Look below for the line holding "### Trae todos los usuarios registrados" and the line holding "QR Code Generator". Transcribe exactly those lines and all lines between them, nothing more.

[Saved data entries]
________________________

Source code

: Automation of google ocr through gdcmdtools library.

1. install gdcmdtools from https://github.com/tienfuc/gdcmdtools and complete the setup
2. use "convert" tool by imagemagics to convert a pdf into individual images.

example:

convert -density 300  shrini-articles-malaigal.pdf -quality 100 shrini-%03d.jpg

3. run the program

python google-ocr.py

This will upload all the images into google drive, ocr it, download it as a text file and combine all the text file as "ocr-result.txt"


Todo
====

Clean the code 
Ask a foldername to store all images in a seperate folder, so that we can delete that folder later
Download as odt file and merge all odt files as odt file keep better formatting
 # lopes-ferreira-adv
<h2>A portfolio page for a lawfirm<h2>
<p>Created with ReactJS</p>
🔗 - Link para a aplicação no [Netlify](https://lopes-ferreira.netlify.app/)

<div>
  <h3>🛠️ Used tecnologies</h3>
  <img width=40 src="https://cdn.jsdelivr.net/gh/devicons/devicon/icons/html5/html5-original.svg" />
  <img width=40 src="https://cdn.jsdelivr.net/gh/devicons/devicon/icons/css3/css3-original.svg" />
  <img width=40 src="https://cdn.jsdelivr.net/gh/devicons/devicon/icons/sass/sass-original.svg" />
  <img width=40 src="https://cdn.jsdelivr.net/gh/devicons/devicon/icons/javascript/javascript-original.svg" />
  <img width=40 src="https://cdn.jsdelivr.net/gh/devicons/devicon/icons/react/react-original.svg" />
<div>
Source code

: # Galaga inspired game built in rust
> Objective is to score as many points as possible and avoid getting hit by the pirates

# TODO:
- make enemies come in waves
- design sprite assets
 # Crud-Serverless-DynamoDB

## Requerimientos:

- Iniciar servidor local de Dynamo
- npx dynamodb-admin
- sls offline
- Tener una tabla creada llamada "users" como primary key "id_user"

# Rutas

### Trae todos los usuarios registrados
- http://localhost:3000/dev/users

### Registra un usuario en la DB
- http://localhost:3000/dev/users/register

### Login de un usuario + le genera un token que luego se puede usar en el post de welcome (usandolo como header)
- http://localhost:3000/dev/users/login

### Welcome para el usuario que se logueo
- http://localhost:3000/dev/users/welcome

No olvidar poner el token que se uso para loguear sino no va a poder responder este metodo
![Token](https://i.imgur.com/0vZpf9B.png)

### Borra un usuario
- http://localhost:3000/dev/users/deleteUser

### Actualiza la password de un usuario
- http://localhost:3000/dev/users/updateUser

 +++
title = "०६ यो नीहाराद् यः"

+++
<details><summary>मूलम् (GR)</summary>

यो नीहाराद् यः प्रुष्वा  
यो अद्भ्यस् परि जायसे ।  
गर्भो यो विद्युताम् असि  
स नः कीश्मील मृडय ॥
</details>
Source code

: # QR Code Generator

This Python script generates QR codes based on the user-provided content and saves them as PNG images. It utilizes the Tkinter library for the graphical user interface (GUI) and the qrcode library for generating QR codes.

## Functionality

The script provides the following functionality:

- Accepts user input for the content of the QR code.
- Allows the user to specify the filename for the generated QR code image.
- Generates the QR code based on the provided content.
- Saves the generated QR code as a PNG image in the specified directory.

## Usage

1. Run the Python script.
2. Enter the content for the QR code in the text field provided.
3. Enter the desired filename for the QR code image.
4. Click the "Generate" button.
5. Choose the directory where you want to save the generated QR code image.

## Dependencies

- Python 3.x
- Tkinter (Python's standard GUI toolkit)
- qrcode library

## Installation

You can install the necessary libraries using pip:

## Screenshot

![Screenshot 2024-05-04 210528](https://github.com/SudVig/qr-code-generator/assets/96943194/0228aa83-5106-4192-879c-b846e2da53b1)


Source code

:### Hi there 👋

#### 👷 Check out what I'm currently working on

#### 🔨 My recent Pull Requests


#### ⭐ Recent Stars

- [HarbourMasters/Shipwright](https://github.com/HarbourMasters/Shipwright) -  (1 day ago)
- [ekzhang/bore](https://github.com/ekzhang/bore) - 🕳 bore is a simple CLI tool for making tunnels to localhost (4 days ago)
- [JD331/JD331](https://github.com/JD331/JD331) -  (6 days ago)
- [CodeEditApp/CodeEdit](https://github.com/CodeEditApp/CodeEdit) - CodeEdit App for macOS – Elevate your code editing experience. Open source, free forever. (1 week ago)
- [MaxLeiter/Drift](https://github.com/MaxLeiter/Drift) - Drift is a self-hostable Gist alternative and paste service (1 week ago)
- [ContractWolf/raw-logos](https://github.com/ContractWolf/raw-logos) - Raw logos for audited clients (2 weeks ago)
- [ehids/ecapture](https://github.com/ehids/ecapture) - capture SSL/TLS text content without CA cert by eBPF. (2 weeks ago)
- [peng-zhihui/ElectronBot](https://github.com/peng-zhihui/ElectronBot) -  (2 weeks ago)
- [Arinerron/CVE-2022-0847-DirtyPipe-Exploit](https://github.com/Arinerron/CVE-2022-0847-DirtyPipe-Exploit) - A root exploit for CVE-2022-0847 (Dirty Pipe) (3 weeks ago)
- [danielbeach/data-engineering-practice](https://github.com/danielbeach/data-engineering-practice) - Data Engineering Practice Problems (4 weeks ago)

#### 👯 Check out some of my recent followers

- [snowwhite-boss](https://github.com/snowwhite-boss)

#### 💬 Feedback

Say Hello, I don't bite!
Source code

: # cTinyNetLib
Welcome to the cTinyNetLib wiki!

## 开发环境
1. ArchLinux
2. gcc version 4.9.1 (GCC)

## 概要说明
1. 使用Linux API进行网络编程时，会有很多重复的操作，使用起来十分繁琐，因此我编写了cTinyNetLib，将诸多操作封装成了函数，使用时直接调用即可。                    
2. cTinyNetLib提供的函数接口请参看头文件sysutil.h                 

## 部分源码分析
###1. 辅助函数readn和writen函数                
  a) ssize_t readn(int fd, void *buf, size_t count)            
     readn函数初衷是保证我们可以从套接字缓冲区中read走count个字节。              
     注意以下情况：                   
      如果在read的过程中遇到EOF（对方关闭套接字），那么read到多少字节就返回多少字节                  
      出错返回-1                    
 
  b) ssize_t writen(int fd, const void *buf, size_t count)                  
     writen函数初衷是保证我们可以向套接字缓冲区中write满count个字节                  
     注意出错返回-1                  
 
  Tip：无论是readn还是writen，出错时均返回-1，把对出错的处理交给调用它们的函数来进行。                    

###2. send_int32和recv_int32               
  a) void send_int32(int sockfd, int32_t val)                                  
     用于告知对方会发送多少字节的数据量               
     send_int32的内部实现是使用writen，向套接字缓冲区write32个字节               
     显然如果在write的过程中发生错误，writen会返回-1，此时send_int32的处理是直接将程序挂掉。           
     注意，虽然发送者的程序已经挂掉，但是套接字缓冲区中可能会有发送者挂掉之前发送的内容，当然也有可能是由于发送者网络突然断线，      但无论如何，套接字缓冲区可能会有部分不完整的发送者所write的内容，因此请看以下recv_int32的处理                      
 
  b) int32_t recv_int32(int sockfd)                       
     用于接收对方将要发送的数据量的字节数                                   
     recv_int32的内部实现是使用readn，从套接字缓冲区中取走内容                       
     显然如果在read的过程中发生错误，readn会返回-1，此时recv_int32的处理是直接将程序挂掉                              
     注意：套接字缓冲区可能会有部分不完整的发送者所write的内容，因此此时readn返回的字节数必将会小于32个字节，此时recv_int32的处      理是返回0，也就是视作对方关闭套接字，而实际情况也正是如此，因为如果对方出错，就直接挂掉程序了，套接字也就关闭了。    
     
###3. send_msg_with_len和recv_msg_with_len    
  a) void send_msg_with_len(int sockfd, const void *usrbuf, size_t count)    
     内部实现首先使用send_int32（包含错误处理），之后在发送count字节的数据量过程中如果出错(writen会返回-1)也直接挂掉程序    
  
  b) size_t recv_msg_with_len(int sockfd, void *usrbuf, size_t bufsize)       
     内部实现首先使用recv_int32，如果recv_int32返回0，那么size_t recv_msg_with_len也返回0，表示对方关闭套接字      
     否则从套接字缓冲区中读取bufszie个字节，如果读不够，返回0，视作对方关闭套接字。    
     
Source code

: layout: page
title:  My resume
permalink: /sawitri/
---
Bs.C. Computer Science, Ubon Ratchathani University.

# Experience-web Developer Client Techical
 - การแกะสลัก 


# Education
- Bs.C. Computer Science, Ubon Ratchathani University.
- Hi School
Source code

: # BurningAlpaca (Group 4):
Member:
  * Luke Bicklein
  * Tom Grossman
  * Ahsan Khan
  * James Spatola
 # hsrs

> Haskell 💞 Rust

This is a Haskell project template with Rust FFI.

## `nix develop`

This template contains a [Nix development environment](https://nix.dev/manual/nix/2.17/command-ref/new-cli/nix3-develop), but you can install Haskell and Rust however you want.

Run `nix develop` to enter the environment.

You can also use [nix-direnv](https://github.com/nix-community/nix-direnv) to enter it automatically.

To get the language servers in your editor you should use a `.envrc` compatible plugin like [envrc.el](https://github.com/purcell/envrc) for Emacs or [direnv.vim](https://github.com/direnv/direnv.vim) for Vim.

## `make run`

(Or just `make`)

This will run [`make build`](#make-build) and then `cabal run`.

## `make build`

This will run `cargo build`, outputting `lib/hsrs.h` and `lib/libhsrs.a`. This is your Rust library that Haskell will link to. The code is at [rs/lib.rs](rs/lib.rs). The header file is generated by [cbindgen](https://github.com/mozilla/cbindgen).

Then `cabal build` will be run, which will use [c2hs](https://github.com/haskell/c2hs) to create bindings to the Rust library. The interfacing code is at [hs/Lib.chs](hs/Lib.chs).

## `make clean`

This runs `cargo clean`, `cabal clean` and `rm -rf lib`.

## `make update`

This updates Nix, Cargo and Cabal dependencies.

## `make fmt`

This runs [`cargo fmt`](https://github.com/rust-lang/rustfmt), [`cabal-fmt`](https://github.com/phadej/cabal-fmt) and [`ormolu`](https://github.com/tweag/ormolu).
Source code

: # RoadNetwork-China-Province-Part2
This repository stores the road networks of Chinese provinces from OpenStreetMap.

________________________

**RESPONSE:**
### Trae todos los usuarios registrados
- http://localhost:3000/dev/users

### Registra un usuario en la DB
- http://localhost:3000/dev/users/register

### Login de un usuario + le genera un token que luego se puede usar en el post de welcome (usandolo como header)
- http://localhost:3000/dev/users/login

### Welcome para el usuario que se logueo
- http://localhost:3000/dev/users/welcome

No olvidar poner el token que se uso para loguear sino no va a poder responder este metodo
![Token](https://i.imgur.com/0vZpf9B.png)

### Borra un usuario
- http://localhost:3000/dev/users/deleteUser

### Actualiza la password de un usuario
- http://localhost:3000/dev/users/updateUser

 +++
title = "०६ यो नीहाराद् यः"

+++
<details><summary>मूलम् (GR)</summary>

यो नीहाराद् यः प्रुष्वा  
यो अद्भ्यस् परि जायसे ।  
गर्भो यो विद्युताम् असि  
स नः कीश्मील मृडय ॥
</details>
Source code

: # QR Code Generator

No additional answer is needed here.